Let’s keep a good thing going.
That was the sentiment among footwear players last week following news of the mega-marriage between Zappos.com and Amazon.com, a deal that shook up the e-tailing world and will significantly alter the online playing field. The large majority of executives interviewed by Footwear News cheered the union — and the potential upside for the firms.
“Both of these companies are extremely visionary and strategic,” said Larry Tarica, president and COO of Great Neck, N.Y.-based Jimlar Corp., who said he wasn’t surprised by the news.
“Zappos has done a much better job than Amazon has in the shoe business,” added Chinese Laundry CEO Bob Goldman. “And Amazon has amazing resources and procedures, better than Zappos.
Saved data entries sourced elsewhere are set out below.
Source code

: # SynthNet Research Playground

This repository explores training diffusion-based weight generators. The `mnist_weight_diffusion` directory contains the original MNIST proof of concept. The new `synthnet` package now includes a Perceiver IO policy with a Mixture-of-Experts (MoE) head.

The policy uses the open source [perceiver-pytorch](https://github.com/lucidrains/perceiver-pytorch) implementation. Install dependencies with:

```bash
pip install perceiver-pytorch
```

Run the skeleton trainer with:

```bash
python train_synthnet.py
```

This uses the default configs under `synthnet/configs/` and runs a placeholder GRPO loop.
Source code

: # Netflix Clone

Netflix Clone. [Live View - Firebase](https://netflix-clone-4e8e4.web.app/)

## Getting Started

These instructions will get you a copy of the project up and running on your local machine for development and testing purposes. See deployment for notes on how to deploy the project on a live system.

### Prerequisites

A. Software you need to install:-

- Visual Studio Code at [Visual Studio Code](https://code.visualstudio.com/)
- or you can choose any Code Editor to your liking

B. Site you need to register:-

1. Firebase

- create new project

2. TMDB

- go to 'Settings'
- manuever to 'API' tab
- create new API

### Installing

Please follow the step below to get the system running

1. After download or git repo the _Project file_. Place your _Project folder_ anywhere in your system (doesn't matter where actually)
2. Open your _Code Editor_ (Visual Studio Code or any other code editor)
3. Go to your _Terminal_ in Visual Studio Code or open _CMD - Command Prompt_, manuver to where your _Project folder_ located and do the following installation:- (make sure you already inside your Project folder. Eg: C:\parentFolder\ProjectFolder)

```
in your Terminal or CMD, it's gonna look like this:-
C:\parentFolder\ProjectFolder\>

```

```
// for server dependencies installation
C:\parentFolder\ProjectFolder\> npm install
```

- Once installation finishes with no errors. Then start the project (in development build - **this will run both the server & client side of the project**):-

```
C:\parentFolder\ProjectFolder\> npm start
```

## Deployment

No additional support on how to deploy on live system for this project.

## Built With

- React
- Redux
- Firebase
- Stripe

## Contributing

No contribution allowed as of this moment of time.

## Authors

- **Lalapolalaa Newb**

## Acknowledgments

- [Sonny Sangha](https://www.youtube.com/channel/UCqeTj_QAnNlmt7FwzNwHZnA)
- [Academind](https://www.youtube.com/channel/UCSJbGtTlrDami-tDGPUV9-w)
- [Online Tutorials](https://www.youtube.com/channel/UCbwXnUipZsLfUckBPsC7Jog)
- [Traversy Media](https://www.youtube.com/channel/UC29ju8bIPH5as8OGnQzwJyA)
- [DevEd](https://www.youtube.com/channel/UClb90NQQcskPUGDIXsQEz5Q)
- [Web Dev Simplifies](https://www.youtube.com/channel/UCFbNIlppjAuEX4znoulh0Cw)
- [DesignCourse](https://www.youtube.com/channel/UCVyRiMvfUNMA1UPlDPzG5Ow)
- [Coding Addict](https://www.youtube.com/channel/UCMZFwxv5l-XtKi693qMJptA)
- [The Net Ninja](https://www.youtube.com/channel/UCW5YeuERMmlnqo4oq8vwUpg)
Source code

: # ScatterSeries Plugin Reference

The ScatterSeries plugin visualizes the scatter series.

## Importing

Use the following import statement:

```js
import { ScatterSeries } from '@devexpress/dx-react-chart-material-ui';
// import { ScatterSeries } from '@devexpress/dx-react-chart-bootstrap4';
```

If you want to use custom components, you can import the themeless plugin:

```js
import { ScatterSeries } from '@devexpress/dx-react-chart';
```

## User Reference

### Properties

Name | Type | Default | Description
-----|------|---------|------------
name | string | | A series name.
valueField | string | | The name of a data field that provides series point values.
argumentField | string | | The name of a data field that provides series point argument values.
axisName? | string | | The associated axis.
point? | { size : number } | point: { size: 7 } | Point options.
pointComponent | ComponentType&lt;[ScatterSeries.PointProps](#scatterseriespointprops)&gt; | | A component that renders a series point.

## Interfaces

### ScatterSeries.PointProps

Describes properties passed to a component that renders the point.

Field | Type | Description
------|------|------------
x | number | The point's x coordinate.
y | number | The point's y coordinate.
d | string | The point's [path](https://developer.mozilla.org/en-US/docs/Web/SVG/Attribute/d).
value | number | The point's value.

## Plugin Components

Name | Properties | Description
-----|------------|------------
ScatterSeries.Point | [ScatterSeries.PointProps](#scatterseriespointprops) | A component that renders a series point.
The whole thing will be a better business model and they both have a lot to offer each other.”
Many vendors stressed that Amazon should tap into Zappos’ innovative business model, strong focus on customer service and out-of-the-box culture.
“While Amazon is by no means old or stodgy, Zappos is in many ways much younger, fresher and more flexible,” said Victor Hsu, marketing director for Jump USA. “The disadvantage would be if Zappos were to lose any of these special qualities once it’s assimilated into the larger organization … although I don’t see that happening.”
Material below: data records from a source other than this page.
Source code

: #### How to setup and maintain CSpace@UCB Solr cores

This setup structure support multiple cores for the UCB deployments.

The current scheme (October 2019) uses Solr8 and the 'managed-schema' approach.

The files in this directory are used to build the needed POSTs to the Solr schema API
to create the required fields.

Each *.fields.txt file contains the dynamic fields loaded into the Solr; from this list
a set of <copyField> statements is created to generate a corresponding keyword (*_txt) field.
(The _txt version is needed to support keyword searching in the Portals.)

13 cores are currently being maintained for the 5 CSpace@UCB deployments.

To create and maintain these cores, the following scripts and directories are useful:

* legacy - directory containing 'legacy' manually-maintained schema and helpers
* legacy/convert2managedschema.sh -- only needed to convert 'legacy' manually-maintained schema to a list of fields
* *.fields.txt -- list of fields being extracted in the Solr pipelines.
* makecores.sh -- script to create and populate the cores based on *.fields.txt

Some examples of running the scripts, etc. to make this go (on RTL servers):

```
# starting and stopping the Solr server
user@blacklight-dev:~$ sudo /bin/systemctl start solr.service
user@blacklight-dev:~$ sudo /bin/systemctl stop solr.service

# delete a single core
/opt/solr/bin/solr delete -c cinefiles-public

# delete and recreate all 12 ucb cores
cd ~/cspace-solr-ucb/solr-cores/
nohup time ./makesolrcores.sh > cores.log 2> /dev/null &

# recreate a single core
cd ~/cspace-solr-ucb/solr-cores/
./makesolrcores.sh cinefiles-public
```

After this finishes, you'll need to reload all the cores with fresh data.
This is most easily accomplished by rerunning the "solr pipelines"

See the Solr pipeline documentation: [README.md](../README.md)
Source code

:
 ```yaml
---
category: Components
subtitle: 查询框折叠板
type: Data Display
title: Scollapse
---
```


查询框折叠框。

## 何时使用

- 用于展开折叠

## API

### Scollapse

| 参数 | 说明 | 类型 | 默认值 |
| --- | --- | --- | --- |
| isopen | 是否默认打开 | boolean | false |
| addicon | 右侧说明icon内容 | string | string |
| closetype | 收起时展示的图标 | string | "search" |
Zappos CEO Tony Hsieh, in an e-mail to his employees posted on his blog and Twitter page last Wednesday, said that Amazon supported Zappos’ growth as an independent entity (the firm will remain separate and operate out of its Henderson, Nev. headquarters). “We plan to continue to run Zappos the way we have always run Zappos … continuing to do what we believe is best for our brand, our culture and our business,” Hsieh wrote. (He declined to comment publicly beyond the e-mail, citing a quiet period.)
But not everyone was convinced that Zappos — which, according to Amazon, had $635 million in revenue last year — could maintain its strong sense of identity.
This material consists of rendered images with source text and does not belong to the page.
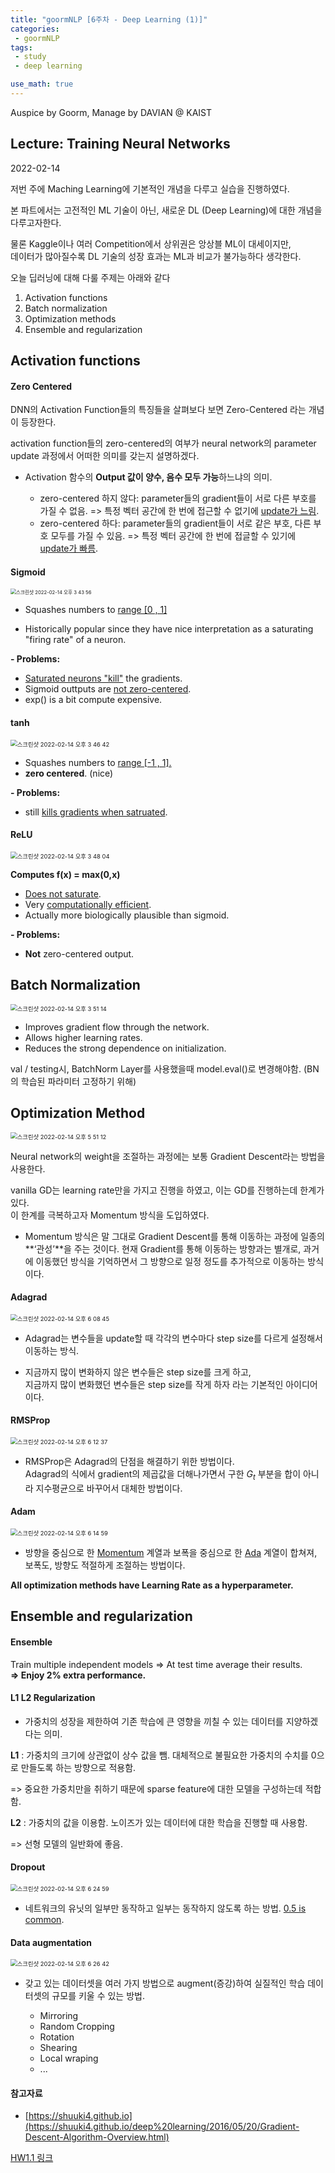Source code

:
 ```yaml
---
title: "goormNLP [6주차 - Deep Learning (1)]"  
categories:
 - goormNLP
tags:
 - study
 - deep learning

use_math: true
---
```


Auspice by Goorm, Manage by DAVIAN @ KAIST

## Lecture: Training Neural Networks

2022-02-14

저번 주에 Maching Learning에 기본적인 개념을 다루고 실습을 진행하였다.

본 파트에서는 고전적인 ML 기술이 아닌, 새로운 DL (Deep Learning)에 대한 개념을 다루고자한다.

물론 Kaggle이나 여러 Competition에서 상위권은 앙상블 ML이 대세이지만,  
데이터가 많아질수록 DL 기술의 성장 효과는 ML과 비교가 불가능하다 생각한다.

오늘 딥러닝에 대해 다룰 주제는 아래와 같다

1. Activation functions
2. Batch normalization
3. Optimization methods
4. Ensemble and regularization



## Activation functions

#### Zero Centered

DNN의 Activation Function들의 특징들을 살펴보다 보면  Zero-Centered 라는 개념이 등장한다.

activation function들의 zero-centered의 여부가 neural network의 parameter update 과정에서 어떠한 의미를 갖는지 설명하겠다.

- Activation 함수의 **Output 값이 양수, 음수 모두 가능**하느냐의 의미.
  
    
  
    - zero-centered 하지 않다: parameter들의 gradient들이 서로 다른 부호를 가질 수 없음.
        => 특정 벡터 공간에 한 번에 접근할 수 없기에 <u>update가 느림</u>.
    - zero-centered 하다: parameter들의 gradient들이 서로 같은 부호, 다른 부호 모두를 가질 수 있음.
        => 특정 벡터 공간에 한 번에 접글할 수 있기에 <u>update가 빠름</u>. 






#### Sigmoid

<img src="https://user-images.githubusercontent.com/67947808/153813319-9aa056e3-055c-4894-bcd0-910e309c029c.png" alt="스크린샷 2022-02-14 오후 3 43 56" style="zoom:55%;" />

- Squashes numbers to <u>range [0 , 1]</u>

- Historically popular since they have nice interpretation as a saturating "firing rate" of a neuron.



**- Problems:**

- <u>Saturated neurons "kill"</u> the gradients.
- Sigmoid outtputs are <u>not zero-centered</u>.
- exp() is a bit compute expensive.



#### tanh

<img src="https://user-images.githubusercontent.com/67947808/153813622-d04971fd-9c58-46f2-9635-30f364a56ac8.png" alt="스크린샷 2022-02-14 오후 3 46 42" style="zoom:67%;" />

- Squashes numbers to <u>range [-1 , 1].</u>
- **zero centered**. (nice)



**- Problems:**

- still <u>kills gradients when satruated</u>.



#### ReLU

<img src="https://user-images.githubusercontent.com/67947808/153813815-c8c730ae-644c-49a6-a8af-e8258b1617af.png" alt="스크린샷 2022-02-14 오후 3 48 04" style="zoom:67%;" />

**Computes f(x) = max(0,x)**

- <u>Does not saturate</u>.
- Very <u>computationally efficient</u>.
- Actually more biologically plausible than sigmoid.



**- Problems:**

- **Not** zero-centered output.



## Batch Normalization

<img src="https://user-images.githubusercontent.com/67947808/153814183-f2b8ab0c-8d9f-4077-93ab-c850fef001f2.png" alt="스크린샷 2022-02-14 오후 3 51 14" style="zoom:67%;" />

- Improves gradient flow through the network.
- Allows higher learning rates.
- Reduces the strong dependence on initialization.



val / testing시, BatchNorm Layer를 사용했을때 model.eval()로 변경해야함. (BN의 학습된 파라미터 고정하기 위해)



## Optimization Method

<img src="https://user-images.githubusercontent.com/67947808/153830727-69540d4f-9fac-4acc-b4e0-80b7f2f0787a.png" alt="스크린샷 2022-02-14 오후 5 51 12" style="zoom:67%;" />

Neural network의 weight을 조절하는 과정에는 보통 Gradient Descent라는 방법을 사용한다.

vanilla GD는 learning rate만을 가지고 진행을 하였고, 이는 GD를 진행하는데 한계가 있다.  
이 한계를 극복하고자 Momentum 방식을 도입하였다.  

- Momentum 방식은 말 그대로 Gradient Descent를 통해 이동하는 과정에 일종의 **‘관성’**을 주는 것이다. 
    현재 Gradient를 통해 이동하는 방향과는 별개로, 과거에 이동했던 방식을 기억하면서 그 방향으로 일정 정도를 추가적으로 이동하는 방식이다.

#### Adagrad

<img src="https://user-images.githubusercontent.com/67947808/153833628-f47a6483-61e8-4a65-84f3-8106440b5934.png" alt="스크린샷 2022-02-14 오후 6 08 45" style="zoom:67%;" />

- Adagrad는 변수들을 update할 때 각각의 변수마다 step size를 다르게 설정해서 이동하는 방식.

- 지금까지 많이 변화하지 않은 변수들은 step size를 크게 하고,  
    지금까지 많이 변화했던 변수들은 step size를 작게 하자 라는 기본적인 아이디어이다.

#### RMSProp

<img src="https://user-images.githubusercontent.com/67947808/153834221-643e7147-0106-416e-a5b9-76e298ed9a83.png" alt="스크린샷 2022-02-14 오후 6 12 37" style="zoom: 67%;" />

- RMSProp은 Adagrad의 단점을 해결하기 위한 방법이다.  
    Adagrad의 식에서 gradient의 제곱값을 더해나가면서 구한 $G_t$ 부분을 합이 아니라 지수평균으로 바꾸어서 대체한 방법이다.

#### Adam

<img src="https://user-images.githubusercontent.com/67947808/153834610-756091b8-358b-4a89-bee0-18266ccbaa0c.png" alt="스크린샷 2022-02-14 오후 6 14 59" style="zoom:67%;" />

- 방향을 중심으로 한 <u>Momentum</u> 계열과 보폭을 중심으로 한 <u>Ada</u> 계열이 합쳐져, 보폭도, 방향도 적절하게 조절하는 방법이다.



**All optimization methods have Learning Rate as a hyperparameter.**



## Ensemble and regularization

#### Ensemble

Train multiple independent models => At test time average their results.  
**=> Enjoy 2% extra performance.**



####  L1 L2 Regularization

- 가중치의 성장을 제한하여 기존 학습에 큰 영향을 끼칠 수 있는 데이터를 지양하겠다는 의미.



**L1** : 가중치의 크기에 상관없이 상수 값을 뺌. 대체적으로 불필요한 가중치의 수치를 0으로 만들도록 하는 방향으로 적용함.

=> 중요한 가중치만을 취하기 때문에 sparse feature에 대한 모델을 구성하는데 적합함.



**L2** : 가중치의 값을 이용함. 노이즈가 있는 데이터에 대한 학습을 진행할 때 사용함.

=> 선형 모델의 일반화에 좋음.



#### Dropout

<img src="https://user-images.githubusercontent.com/67947808/153836241-629299f2-d079-4de3-8ad8-dbc1c4ef6fe8.png" alt="스크린샷 2022-02-14 오후 6 24 59" style="zoom:67%;" />


- 네트워크의 유닛의 일부만 동작하고 일부는 동작하지 않도록 하는 방법. <u>0.5 is common</u>.



#### Data augmentation

<img src="https://user-images.githubusercontent.com/67947808/153836552-0be0d451-999e-4f3f-9087-f658c471845f.png" alt="스크린샷 2022-02-14 오후 6 26 42" style="zoom:67%;" />

- 갖고 있는 데이터셋을 여러 가지 방법으로 augment(증강)하여 실질적인 학습 데이터셋의 규모를 키울 수 있는 방법.
  
    - Mirroring
    - Random Cropping
    - Rotation
    - Shearing
    - Local wraping
    - ...



#### 참고자료

- [https://shuuki4.github.io](https://shuuki4.github.io/deep%20learning/2016/05/20/Gradient-Descent-Algorithm-Overview.html)



[HW1.1 링크](https://github.com/wjh1065/goormNLP/blob/main/05_Deep_Learning/sol/%5BHW1_1%5DPytorchTutorial.ipynb)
“When you take an independent player who was willing to buy a lot of different, independent [footwear] brands and styles and put it within the setting of a public company, you worry about how they will buy going forward and if the level of service will continue,” said Scott Krasik, an analyst at CL King & Associates.
“No matter how hard Zappos tries to keep it’s ‘culture,’ it becomes inevitable for it to change,” said Josh Willis, sales director at Creative Recreation, adding that it is up to Hsieh to control how the changes affect Zappos employees.
Beyond discussion of how well the e-tailers will mesh, insiders also weighed in on the financial terms of the deal, valued at $979 million at market close on Thursday. The transaction includes about 10 million shares of Amazon common stock and $40 million in cash and stock payouts to Zappos employees. The deal is set to close sometime this fall.
“It’s a fair price,” said Chistopher Svezia, an analyst at Susquehanna Financial Group. “Zappos seems to be growing at a reasonable clip. In the end, [Amazon] paid a little more than one times revenue, which is the usual rate for retailers. Since this is a dot-com, they may have paid a premium given opportunity for growth [in that structure].”
Brian Tascher, VP at BB&T Capital Markets, said that Zappos investors are likely pleased with the size and the terms of the buy-out. “It’s a great deal for Sequoia [Capital] and the other venture partners that were invested in Zappos,” Tascher said.
As for the future of Amazon’s others accessories sites, including Endless.com, the company’s CFO and SVP Thomas Szkutak told investors on a Thursday conference call that they all have different brands and customers and that he is “excited to have all the Websites.”
Still, Zappos has attracted a much stronger consumer following than Endless since the latter was launched in 2007. In June, for example, ComScore reported that Zappos racked up nearly 4.5 million visitors, while Endless totaled 777,000.
Tim Shimotakahara, VP of investment banking at D.A. Davidson & Co., suggested that Amazon could incorporate more upscale products into Endless, positioning it as a fashion and couture business, while keeping Zappos as more of a broadline retailer.
“It doesn’t seem like Endless has the same brand cachet that Zappos does when it comes to online shoes,” he said. “You have two brands that are essentially doing the same thing — one is well known for its product offering, the other is not.”